Circulation September 22, 2020 Issue Circulation on the Run

Dr Carolyn Lam: Welcome to Circulation on the Run, your weekly podcast, summary and backstage pass to the journal and its editors. I'm Dr Carolyn Lam, associate editor from the National Heart Center and Duke-National University of Singapore.
Dr Greg Hundley: And I'm Dr Greg Hundley, associate editor, director of the Pauley Heart Center at VCU Health in Richmond, Virginia.
Dr Carolyn Lam: Greg, our feature paper today talks about the risks of sudden cardiac death, something that we still grapple with, and do you know what, really highlights the important emerging role of biomarkers of myocardial stress, myocardial injury, or even subclinical inflammation in predicting this risk. A really important discussion coming right up.

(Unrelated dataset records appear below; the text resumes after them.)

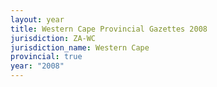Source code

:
 ```yaml
---
layout: year
title: Western Cape Provincial Gazettes 2008
jurisdiction: ZA-WC
jurisdiction_name: Western Cape
provincial: true
year: "2008"
---
```

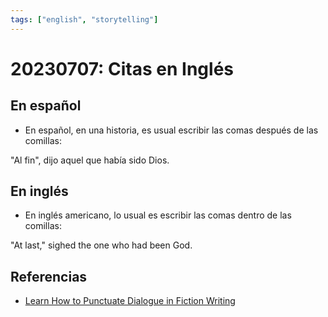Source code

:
 ```yaml
---
tags: ["english", "storytelling"]
---
```


# 20230707: Citas en Inglés

<TagsLinks />

## En español

- En español, en una historia, es usual escribir las comas después de las comillas:

"Al fin", dijo aquel que había sido Dios.

## En inglés

- En inglés americano, lo usual es escribir las comas dentro de las comillas:

"At last," sighed the one who had been God.

## Referencias

- [Learn How to Punctuate Dialogue in Fiction Writing](https://www.liveabout.com/punctuating-dialogue-properly-in-fiction-writing-1277721)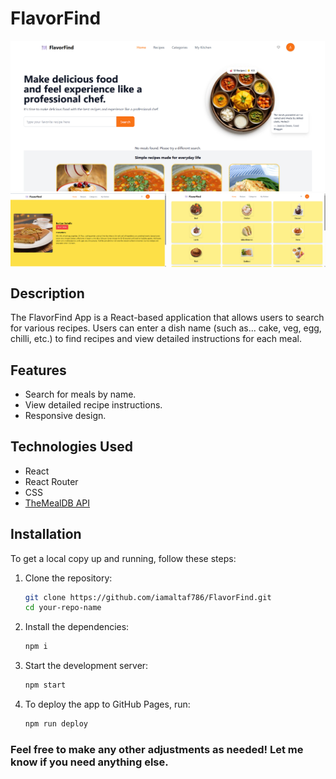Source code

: # FlavorFind

<img src="src/assets/Homepage.png" alt="Screenshot 1" />
<div style="display: flex; justify-content: space-between;">
  <img src="src/assets/Recipe-Detail.png" alt="Screenshot 2" style="width: 49.5%;"/>
  <img src="src/assets/All-category.png" alt="Screenshot 3" style="width: 49.5%;"/>
</div>

## Description

The FlavorFind App is a React-based application that allows users to search for various recipes. Users can enter a dish name (such as... cake, veg, egg, chilli, etc.) to find recipes and view detailed instructions for each meal.

## Features

- Search for meals by name.
- View detailed recipe instructions.
- Responsive design.

## Technologies Used

- React
- React Router
- CSS
- [TheMealDB API](https://www.themealdb.com/api.php)

## Installation

To get a local copy up and running, follow these steps:

1. Clone the repository:

   ```bash
   git clone https://github.com/iamaltaf786/FlavorFind.git
   cd your-repo-name

   ```

2. Install the dependencies:

   ```bash
   npm i

   ```

3. Start the development server:

   ```bash
   npm start

   ```

4. To deploy the app to GitHub Pages, run:
   ```bash
   npm run deploy
   ```

### Feel free to make any other adjustments as needed! Let me know if you need anything else.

But before we do that, let me tell you about a paper in today's issue that really provides novel mechanistic insights into atrial fibrillation pathogenesis. In fact, this is the first paper to demonstrate that decreased expression of a striated muscle preferentially expressed protein kinase, or SPEG in atria, is causally linked to altered diastolic calcium handling and human paroxysmal atrial fibrillation.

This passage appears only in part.